- Born: 14 February 1807
- Died: April 1876 (aged 69)
- Scientific career
- Fields: malacology

= Heinrich Carl Küster =

German malacologist (1807-1876)

Heinrich Carl Küster (14 February 1807 – April 1876) was a German malacologist and entomologist.

From 1836, he worked as an instructor at a trade school (Gewerbschule) in Erlangen. He conducted scientific excursions in Sardinia (1831) as well as in Dalmatia and Montenegro (1840–41).

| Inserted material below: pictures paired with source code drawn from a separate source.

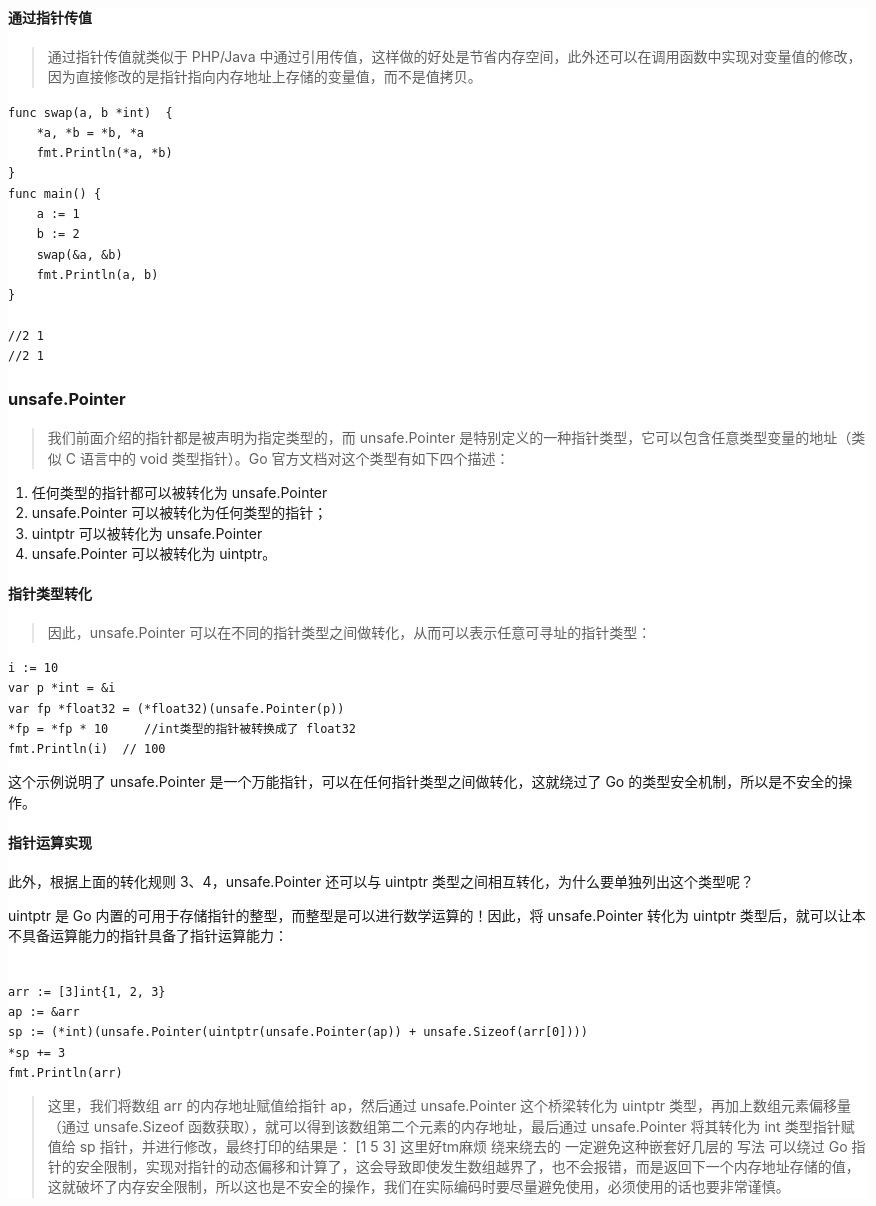 #### 通过指针传值
> 通过指针传值就类似于 PHP/Java 中通过引用传值，这样做的好处是节省内存空间，此外还可以在调用函数中实现对变量值的修改，因为直接修改的是指针指向内存地址上存储的变量值，而不是值拷贝。

``` golang
func swap(a, b *int)  {
    *a, *b = *b, *a
    fmt.Println(*a, *b)
}
func main() {
    a := 1
    b := 2
    swap(&a, &b)
    fmt.Println(a, b)
}

//2 1
//2 1
```
### unsafe.Pointer
> 我们前面介绍的指针都是被声明为指定类型的，而 unsafe.Pointer 是特别定义的一种指针类型，它可以包含任意类型变量的地址（类似 C 语言中的 void 类型指针）。Go 官方文档对这个类型有如下四个描述：
1. 任何类型的指针都可以被转化为 unsafe.Pointer
2. unsafe.Pointer 可以被转化为任何类型的指针；
3. uintptr 可以被转化为 unsafe.Pointer
4. unsafe.Pointer 可以被转化为 uintptr。

#### 指针类型转化
> 因此，unsafe.Pointer 可以在不同的指针类型之间做转化，从而可以表示任意可寻址的指针类型：


``` golang
i := 10
var p *int = &i
var fp *float32 = (*float32)(unsafe.Pointer(p))
*fp = *fp * 10     //int类型的指针被转换成了 float32
fmt.Println(i)  // 100
```
  这个示例说明了 unsafe.Pointer 是一个万能指针，可以在任何指针类型之间做转化，这就绕过了 Go 的类型安全机制，所以是不安全的操作。

#### 指针运算实现
  此外，根据上面的转化规则 3、4，unsafe.Pointer 还可以与 uintptr 类型之间相互转化，为什么要单独列出这个类型呢？

  uintptr 是 Go 内置的可用于存储指针的整型，而整型是可以进行数学运算的！因此，将 unsafe.Pointer 转化为 uintptr 类型后，就可以让本不具备运算能力的指针具备了指针运算能力：

``` golang

arr := [3]int{1, 2, 3}
ap := &arr
sp := (*int)(unsafe.Pointer(uintptr(unsafe.Pointer(ap)) + unsafe.Sizeof(arr[0])))
*sp += 3
fmt.Println(arr)

```
> 这里，我们将数组 arr 的内存地址赋值给指针 ap，然后通过 unsafe.Pointer 这个桥梁转化为 uintptr 类型，再加上数组元素偏移量（通过 unsafe.Sizeof 函数获取），就可以得到该数组第二个元素的内存地址，最后通过 unsafe.Pointer 将其转化为 int 类型指针赋值给 sp 指针，并进行修改，最终打印的结果是： [1 5 3]
> 这里好tm麻烦 绕来绕去的 一定避免这种嵌套好几层的 写法
> 可以绕过 Go 指针的安全限制，实现对指针的动态偏移和计算了，这会导致即使发生数组越界了，也不会报错，而是返回下一个内存地址存储的值，这就破坏了内存安全限制，所以这也是不安全的操作，我们在实际编码时要尽量避免使用，必须使用的话也要非常谨慎。
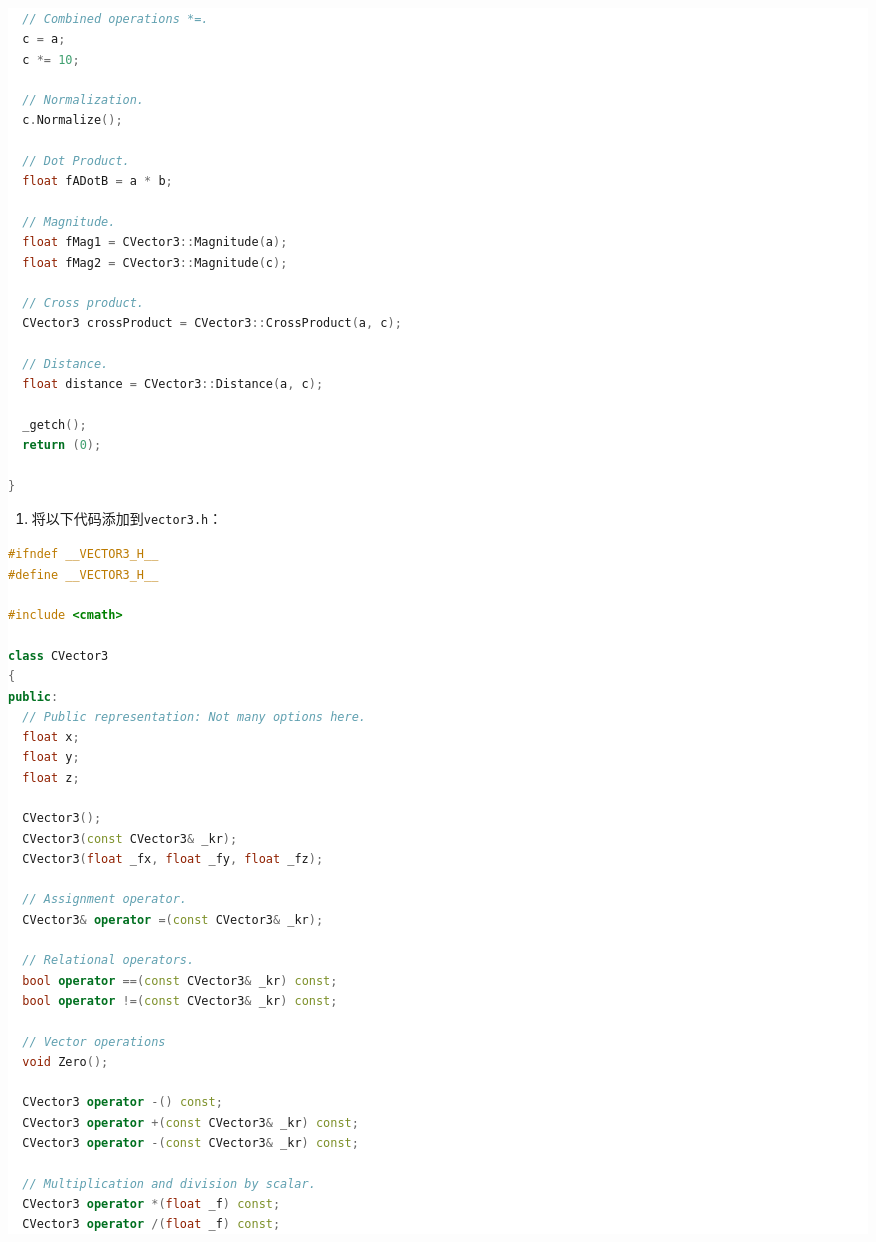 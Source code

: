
 ```cpp
  // Combined operations *=.
  c = a;
  c *= 10;

  // Normalization.
  c.Normalize();

  // Dot Product.
  float fADotB = a * b;

  // Magnitude.
  float fMag1 = CVector3::Magnitude(a);
  float fMag2 = CVector3::Magnitude(c);

  // Cross product.
  CVector3 crossProduct = CVector3::CrossProduct(a, c);

  // Distance.
  float distance = CVector3::Distance(a, c);

  _getch();
  return (0);

}
```

1.  将以下代码添加到`vector3.h`：

```cpp
#ifndef __VECTOR3_H__
#define __VECTOR3_H__

#include <cmath>

class CVector3
{
public:
  // Public representation: Not many options here.
  float x;
  float y;
  float z;

  CVector3();
  CVector3(const CVector3& _kr);
  CVector3(float _fx, float _fy, float _fz);

  // Assignment operator.
  CVector3& operator =(const CVector3& _kr);

  // Relational operators.
  bool operator ==(const CVector3& _kr) const;
  bool operator !=(const CVector3& _kr) const;

  // Vector operations
  void Zero();

  CVector3 operator -() const;
  CVector3 operator +(const CVector3& _kr) const;
  CVector3 operator -(const CVector3& _kr) const;

  // Multiplication and division by scalar.
  CVector3 operator *(float _f) const;
  CVector3 operator /(float _f) const;

``` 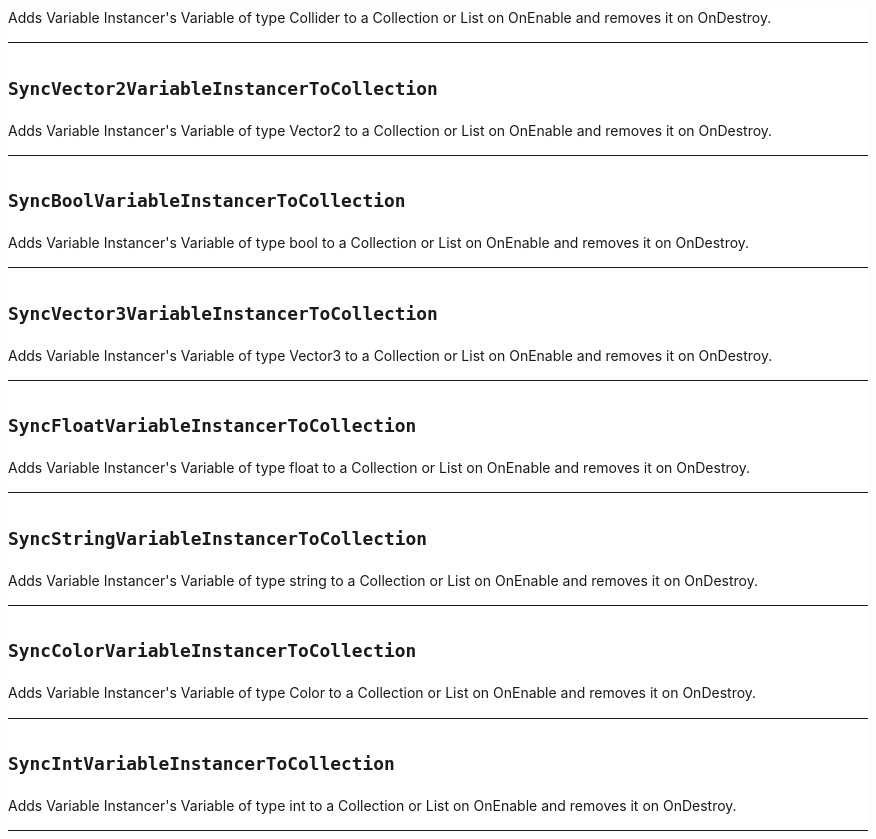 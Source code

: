 Adds Variable Instancer's Variable of type Collider to a Collection or List on OnEnable and removes it on OnDestroy.

---

## `SyncVector2VariableInstancerToCollection`

Adds Variable Instancer's Variable of type Vector2 to a Collection or List on OnEnable and removes it on OnDestroy.

---

## `SyncBoolVariableInstancerToCollection`

Adds Variable Instancer's Variable of type bool to a Collection or List on OnEnable and removes it on OnDestroy.

---

## `SyncVector3VariableInstancerToCollection`

Adds Variable Instancer's Variable of type Vector3 to a Collection or List on OnEnable and removes it on OnDestroy.

---

## `SyncFloatVariableInstancerToCollection`

Adds Variable Instancer's Variable of type float to a Collection or List on OnEnable and removes it on OnDestroy.

---

## `SyncStringVariableInstancerToCollection`

Adds Variable Instancer's Variable of type string to a Collection or List on OnEnable and removes it on OnDestroy.

---

## `SyncColorVariableInstancerToCollection`

Adds Variable Instancer's Variable of type Color to a Collection or List on OnEnable and removes it on OnDestroy.

---

## `SyncIntVariableInstancerToCollection`

Adds Variable Instancer's Variable of type int to a Collection or List on OnEnable and removes it on OnDestroy.

--- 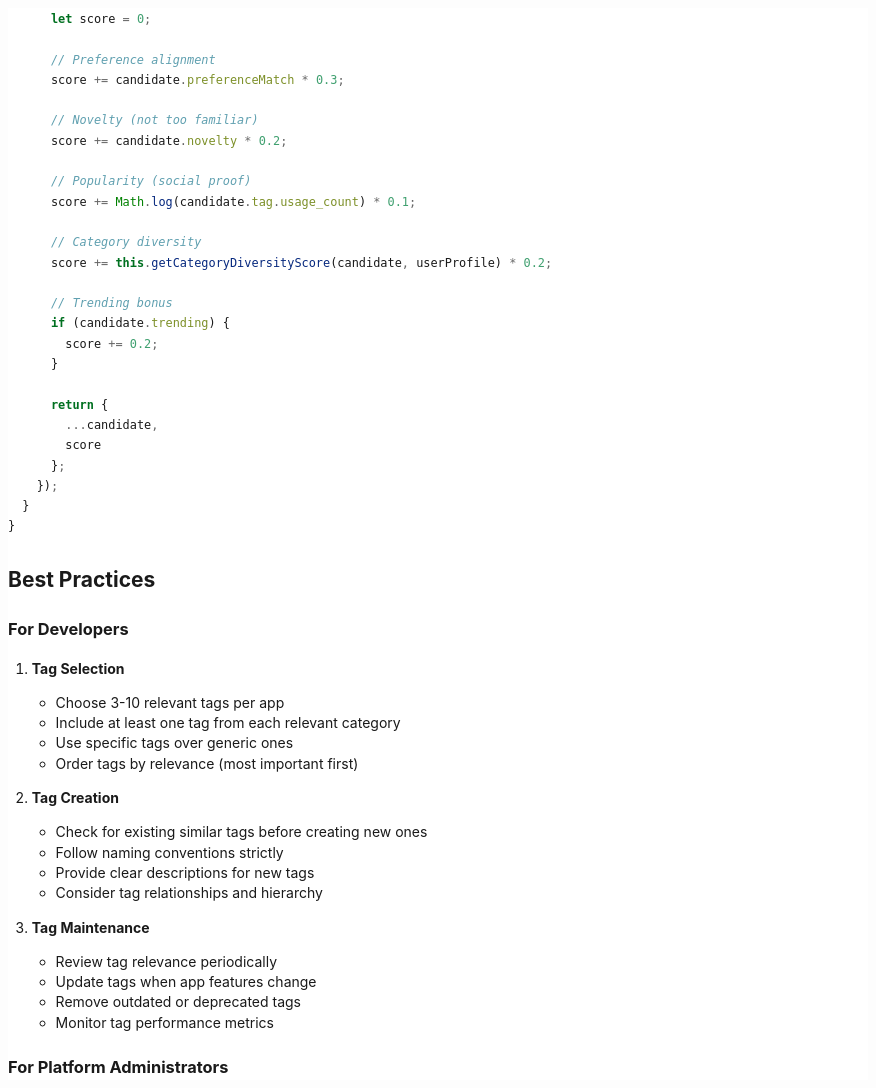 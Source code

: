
 ```typescript
      let score = 0;

      // Preference alignment
      score += candidate.preferenceMatch * 0.3;

      // Novelty (not too familiar)
      score += candidate.novelty * 0.2;

      // Popularity (social proof)
      score += Math.log(candidate.tag.usage_count) * 0.1;

      // Category diversity
      score += this.getCategoryDiversityScore(candidate, userProfile) * 0.2;

      // Trending bonus
      if (candidate.trending) {
        score += 0.2;
      }

      return {
        ...candidate,
        score
      };
    });
  }
}
```

## Best Practices

### For Developers

1. **Tag Selection**
   - Choose 3-10 relevant tags per app
   - Include at least one tag from each relevant category
   - Use specific tags over generic ones
   - Order tags by relevance (most important first)

2. **Tag Creation**
   - Check for existing similar tags before creating new ones
   - Follow naming conventions strictly
   - Provide clear descriptions for new tags
   - Consider tag relationships and hierarchy

3. **Tag Maintenance**
   - Review tag relevance periodically
   - Update tags when app features change
   - Remove outdated or deprecated tags
   - Monitor tag performance metrics

### For Platform Administrators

He was the originator of "Die Käfer Europas, nach der Natur beschrieben" (Beetles of Europe, described from nature), a multi-volume series (1844-1912) that was continued by Ernst Gustav Kraatz and Friedrich Julius Schilsky. Also, he provided drawings for Carl Wilhelm Hahn's ornithological work, "Voegel, aus Asien, Africa, America, und Neuholland, in Abbildungen nach der Natur mit Beschreibungen".

== Bibliography ==
- Die Ohrschnecken in Abbildungen nach der Natur mit Beschreibungen, Nürnberg Bauer & Raspe 1844 – Abalones in illustrations from nature with descriptions.
- Die Bulimiden und Achatinen in Abbildungen nach der Natur mit Beschreibungen, Nürnberg Bauer & Raspe 1845 – Bulimidae and Achatinidae in illustrations from nature with descriptions.
- Die Gattungen Umbrella und Tylodina, Nürnberg Bauer & Raspe 1862 – The genera Umbrella and Tylodina.
- Küster H. C. (1852). "Die Gattungen Paludina, Hydrocaena und Valvata". Systematisches Conchylien-Cabinet von Martini und Chemnitz: 1-56. Nurnberg, Bauer und Raspe. scan.